Sebastiaan schudt zijn hoofd. ‘Ze kon niks zeggen, omdat ze moest huilen. Daarna hebben we een afspraak gemaakt. En toen ze me zag heeft ze me heel lang omhelsd.’
‘Mijn moeder komt uit Frankrijk’ zegt Bilal, ‘en mijn vader uit Marokko’. ‘Thuis waren er veel spanningen en mijn vader schaamde zich voor mij’. ‘Waarom schaamde hij zich voor jou?’ vraagt Jeffrey.
Bilal aarzelt even. ‘Ik weet het niet’ zegt hij dan. ‘Er zijn vervelende dingen met mij gebeurd en ik werd ook nog eens bedreigd. Na een tijd kwam mijn moeder daar achter. Ze heeft de politie ingeschakeld. Ik was zo boos op die man, maar ook op mijn vader omdat hij vond dat het mijn eigen schuld was. Ik sloeg met mijn blote hand een ruit in.’ Bilal stroopt zijn mouw op. ‘Hier, je kunt de littekens nog zien. Vanaf die tijd denk ik dat mensen mij achtervolgen. Daarom durf ik niet alleen in de trein en de bus. Vind je dat gek?’ Hij kijkt Jeffrey aan. Jeffrey schudt zijn hoofd. ‘Ik vind niks gek.’
‘Ik denk veel aan later’ zegt Bilal. ‘Dat is beter dan aan vroeger denken. Dat zegt Erik ook. Ik weet nog niet precies wat ik wil worden, boer of asfalt.’
‘Asfalt?’ vraagt Jeffrey.
‘Ja, op zo’n grote machine die asfalt maakt. Dat is mooi werk. Erik weet wel wat voor opleiding je dan moet doen.’
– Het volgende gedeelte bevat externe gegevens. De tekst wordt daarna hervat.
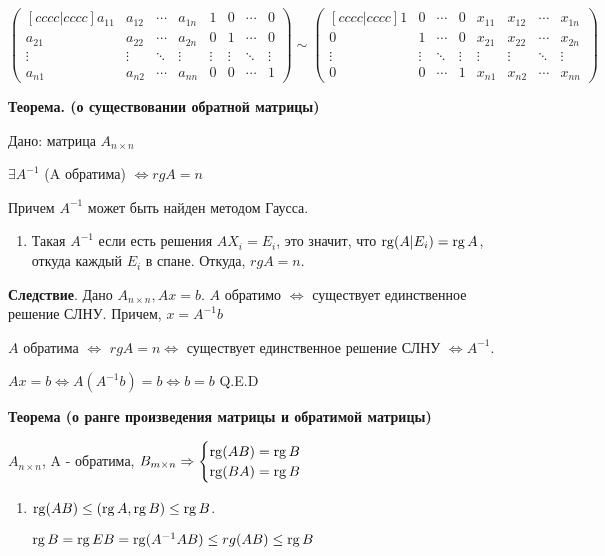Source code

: \(
\begin{pmatrix}[cccc|cccc]
    a_{11} & a_{12} & \cdots & a_{1n} & 1      & 0      & \cdots & 0      \\
    a_{21} & a_{22} & \cdots & a_{2n} & 0      & 1      & \cdots & 0      \\
    \vdots & \vdots & \ddots & \vdots & \vdots & \vdots & \ddots & \vdots \\
    a_{n1} & a_{n2} & \cdots & a_{nn} & 0      & 0      & \cdots & 1
\end{pmatrix} \sim
\begin{pmatrix}[cccc|cccc]
    1      & 0      & \cdots & 0      & x_{11} & x_{12} & \cdots & x_{1n} \\
    0      & 1      & \cdots & 0      & x_{21} & x_{22} & \cdots & x_{2n} \\
    \vdots & \vdots & \ddots & \vdots & \vdots & \vdots & \ddots & \vdots \\
    0      & 0      & \cdots & 1      & x_{n1} & x_{n2} & \cdots & x_{nn}
\end{pmatrix}
\)

\textbf{Теорема. (о существовании обратной матрицы)}

Дано: матрица \(A_{n \times n}\)

\(\exists A^{-1}\) (A обратима) \(\Leftrightarrow rg A = n\)

Причем \(A^{-1}\) может быть найден методом Гаусса.
\begin{enumerate}
    \item[] \prooff{}
          Такая $A^{-1}$ если есть решения $AX_i = E_i$, это значит, что $\operatorname{rg}(A|E_i) = \operatorname{rg} A$, откуда каждый $E_i$ в спане. Откуда, $rg A = n$.
\end{enumerate}

\textbf{Следствие}. Дано \(A_{n \times n}, Ax=b\). \(A\) обратимо \(\Leftrightarrow\) существует единственное решение СЛНУ. Причем, \(x = A^{-1} b\)

\(A\) обратима \(\Leftrightarrow\) \(rg A = n \Leftrightarrow\) существует единственное решение СЛНУ \(\Leftrightarrow A^{-1}\).

\(Ax = b \Leftrightarrow A (A^{-1}b) = b \Leftrightarrow b = b\) Q.E.D

\textbf{Теорема (о ранге произведения матрицы и обратимой матрицы)}

\(A_{n\times n}\), A - обратима, \(B_{m \times n} \Rightarrow
\begin{cases}
    \operatorname{rg}(AB) = \operatorname{rg} B \\
    \operatorname{rg}(BA) = \operatorname{rg} B
\end{cases}
\)
\begin{enumerate}
    \item[] \prooff{}
          $\operatorname{rg}(AB)\leq (\operatorname{rg} A, \operatorname{rg} B)\leq \operatorname{rg} B$.

          $\operatorname{rg} B = \operatorname{rg} EB = \operatorname{rg} (A^{-1}AB)\leq rg(AB) \leq \operatorname{rg} B$
\end{enumerate}


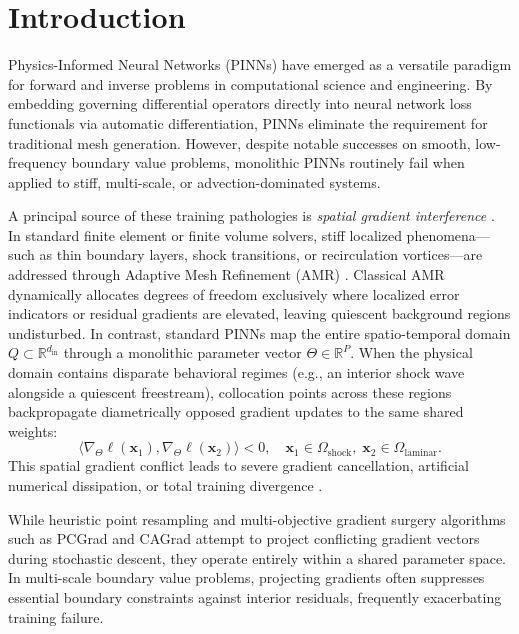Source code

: \documentclass[runningheads]{llncs}
\begin{document}
\section{Introduction}
\label{sec:intro}
Physics-Informed Neural Networks (PINNs) \cite{raissi2019physics} have emerged as a versatile paradigm for forward and inverse problems in computational science and engineering. By embedding governing differential operators directly into neural network loss functionals via automatic differentiation, PINNs eliminate the requirement for traditional mesh generation. However, despite notable successes on smooth, low-frequency boundary value problems, monolithic PINNs routinely fail when applied to stiff, multi-scale, or advection-dominated systems. 

A principal source of these training pathologies is \textit{spatial gradient interference} \cite{wang2021understanding,krishnapriyan2021characterizing}. In standard finite element or finite volume solvers, stiff localized phenomena---such as thin boundary layers, shock transitions, or recirculation vortices---are addressed through Adaptive Mesh Refinement (AMR) \cite{berger1984adaptive}. Classical AMR dynamically allocates degrees of freedom exclusively where localized error indicators or residual gradients are elevated, leaving quiescent background regions undisturbed. In contrast, standard PINNs map the entire spatio-temporal domain $Q \subset \mathbb{R}^{d_{\text{in}}}$ through a monolithic parameter vector $\Theta \in \mathbb{R}^P$. When the physical domain contains disparate behavioral regimes (e.g., an interior shock wave alongside a quiescent freestream), collocation points across these regions backpropagate diametrically opposed gradient updates to the same shared weights:
\begin{equation}
\langle \nabla_\Theta \ell(\mathbf{x}_1), \nabla_\Theta \ell(\mathbf{x}_2) \rangle < 0, \quad \mathbf{x}_1 \in \Omega_{\text{shock}}, \; \mathbf{x}_2 \in \Omega_{\text{laminar}}.
\end{equation}
This spatial gradient conflict leads to severe gradient cancellation, artificial numerical dissipation, or total training divergence \cite{gangwar2026decoupling}.

While heuristic point resampling \cite{lu2021deepxde} and multi-objective gradient surgery algorithms such as PCGrad \cite{yu2020gradient} and CAGrad \cite{liu2021cagrad} attempt to project conflicting gradient vectors during stochastic descent, they operate entirely within a shared parameter space. In multi-scale boundary value problems, projecting gradients often suppresses essential boundary constraints against interior residuals, frequently exacerbating training failure.
\end{document}
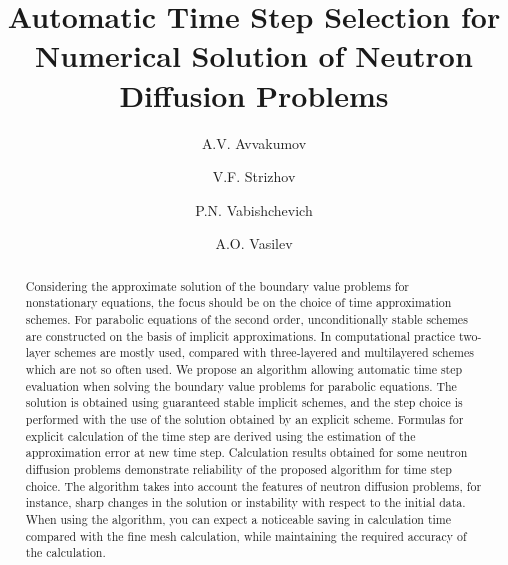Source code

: \documentclass[runningheads]{llncs}
\begin{document}
%
\title{Automatic Time Step Selection for Numerical Solution of Neutron Diffusion Problems}
%
%
\author{A.V. Avvakumov \and
V.F. Strizhov\and
P.N. Vabishchevich\and
A.O. Vasilev}
%
%
%
\maketitle              %
%
\begin{abstract}
Considering the approximate solution of the boundary value problems for nonstationary equations, the focus should be on the choice of time approximation schemes. 
For parabolic equations of the second order, unconditionally stable schemes are constructed on the basis of implicit approximations.
In computational practice two-layer schemes are mostly used, compared with three-layered and multilayered schemes which are not so often used.
We propose an algorithm allowing automatic time step evaluation when solving the boundary value problems	for parabolic equations.
The solution is obtained using guaranteed stable implicit schemes, and the step choice is performed with the use of the solution obtained by an explicit scheme.
Formulas for explicit calculation of the time step are derived using the estimation of the approximation error at new time step.
Calculation results obtained for some neutron diffusion problems demonstrate reliability of the proposed algorithm for time step choice. The algorithm takes into account the features of neutron diffusion problems, for instance, sharp changes in the solution or instability with respect to the initial data. When using the algorithm, you can expect a noticeable saving in calculation time compared with the fine mesh calculation, while maintaining the required accuracy of the calculation.

\end{abstract}
\end{document}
‘En jij dan?’ Sebastiaan kijkt Jeffrey aan. ‘Waarom ben jij hier?’
Jeffrey staart naar de grond. ‘Om een heleboel dingen. Het is ingewikkeld. Mijn vader sloeg mij altijd en…’
Buiten klinkt de stem van Erik.
‘Shit, opschieten,’ sist Sebastiaan. ‘Laat het bord los.’
Hij gooit het touw omhoog zodat het over een dwarsbalk valt en begint aan het uiteinde van het touw te trekken. Langzaam gaat het bord de lucht in. Het is een groot en kleurig bord, groter dan de andere reclameborden. In opvallende letters is erop geschilderd: Phusis.
Als het bord op dezelfde hoogte hangt als de andere reclameborden, knoopt Sebastiaan het touw vast aan een ijzeren balk. ‘Klaar!’ roept hij.
Op dat moment komt Erik binnen. Verbaasd kijkt hij naar de drie jongens die hem lachend aankijken. ‘Wat is er met jullie aan de hand?’
‘Zie je niks?’ vraagt Sebastiaan.
‘Verrassing!’ roept Bilal.
Nu pas gaat de blik van Erik naar het nieuwe bord. ‘Wat krijgen we nou?’
‘Reclame voor Phusis,’ zegt Sebastiaan. ‘Dat werd tijd, vonden wij.’